1. QJWIN2 arrived Leop 21 Nov. View delicate nature op, Station did not surface him to [Mobutu]. Unilaterally and on own initiative he made contact with Iden3 who agreed 26 Nov in following plan against target: Iden to supply four UNO vehicles and six Congolese soldiers with UNO brassards and berets. QJWIN posing as [less than 1 line not declassified] officer would enter target’s home and provide escort out of residence. Iden said could easily provide vehicles and men. (UNO announced fifty-five of its vehicles have been stolen and Station knows where [less than 1 line not declassified] uniform available.) Iden organization needed to pierce both Congolese and UNO guards.

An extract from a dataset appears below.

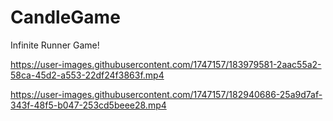 # CandleGame
 Infinite Runner Game!



https://user-images.githubusercontent.com/1747157/183979581-2aac55a2-58ca-45d2-a553-22df24f3863f.mp4


https://user-images.githubusercontent.com/1747157/182940686-25a9d7af-343f-48f5-b047-253cd5beee28.mp4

2. QJWIN has displayed great initiative, imagination and courage since arrival. Has identified self to Identity as German.

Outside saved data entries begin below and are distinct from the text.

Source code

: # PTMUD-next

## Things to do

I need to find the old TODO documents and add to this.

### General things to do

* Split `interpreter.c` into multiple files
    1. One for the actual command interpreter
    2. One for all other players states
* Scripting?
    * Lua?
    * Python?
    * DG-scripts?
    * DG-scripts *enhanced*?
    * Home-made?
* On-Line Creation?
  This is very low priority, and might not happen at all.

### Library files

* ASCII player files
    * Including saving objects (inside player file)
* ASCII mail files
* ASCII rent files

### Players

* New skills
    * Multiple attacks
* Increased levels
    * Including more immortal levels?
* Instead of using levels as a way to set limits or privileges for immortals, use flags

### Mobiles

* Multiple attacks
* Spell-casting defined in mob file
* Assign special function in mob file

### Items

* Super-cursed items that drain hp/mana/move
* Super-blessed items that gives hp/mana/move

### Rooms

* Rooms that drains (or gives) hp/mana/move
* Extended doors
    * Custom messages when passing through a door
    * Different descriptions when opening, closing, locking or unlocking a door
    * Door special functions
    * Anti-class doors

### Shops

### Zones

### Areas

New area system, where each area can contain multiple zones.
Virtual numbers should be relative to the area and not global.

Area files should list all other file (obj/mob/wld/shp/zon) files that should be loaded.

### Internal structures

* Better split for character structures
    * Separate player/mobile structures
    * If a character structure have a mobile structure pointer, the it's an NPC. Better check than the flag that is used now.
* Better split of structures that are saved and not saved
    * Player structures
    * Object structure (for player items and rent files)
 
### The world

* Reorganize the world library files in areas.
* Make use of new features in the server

3. View change in location target, QJWIN anxious go Stanleyville and expressed desire execute plan by himself without using any apparat.4 Would go Stan under his own passport and use business credentials from various German firms and chambers of commerce. When employed QJWIN told he would be paid [dollar amount not declassified] [Page 62] per month for period one or maximum two months. If HQS concurs he go Stan. Recommend maintain his salary at same rate.5

End of message.

  1. Source: Central Intelligence Agency Files, Job 79–00149A, DDO/IMS Files, Box 23, Folder 1, African Division, Senate Select Committee, Volume II. Secret; Rybat; [text not declassified]PROP; Priority. Eyes only Tweedy or Fields from COS. Received at 2233Z.
  2. QJWIN was a foreign citizen with a criminal background recruited in Europe. (Interim Report, p. 43) [text not declassified]. For information about QJWIN’s stay in the Congo from November 21, 1960, until late December 1960, see ibid., pp. 43–46.
  3. Not further identified.
  4. This sentence is quoted in Interim Report, p. 44.
  5. In CIA telegram 14254 to Leopoldville, November 30, Tweedy concurred that QJWIN should go to Stanleyville. He noted that CIA was prepared to consider direct action by QJWIN, but wanted the Chief of Station’s reading on security factors, i.e., how close would this place the United States to the action if he were apprehended. (Central Intelligence Agency Files, Job 79–00149A, DDO/IMS Files, Box 23, Folder 1, African Division, Senate Select Committee, Volume II; Interim Report, p. 44) Interim Report noted that this language “could have been interpreted as an assassination order,” but concluded that “there is no clear evidence that QJ/WIN was actually involved in any assassination plan or attempt.” (pp. 44–45) In June 1975, a CIA senior case officer, called Michael Mulroney in Interim Report, testified before the Church Committee that following his own arrival in Leopoldville on November 3, he arranged for QJWIN to come to the Congo to work with him on counter-espionage. Mulroney declared, however, that neither he nor QJWIN was responsible for Lumumba’s departure from UN custody or his subsequent capture. He also testified that so far as he knew, he was the only CIA officer with supervisory responsibility for QJWIN and that it was “highly unlikely” that QJWIN was ever used by another agent for an assassination operation. (Ibid., pp. 37–44) See Documents 30 and 45 for further information on Mulroney’s testimony.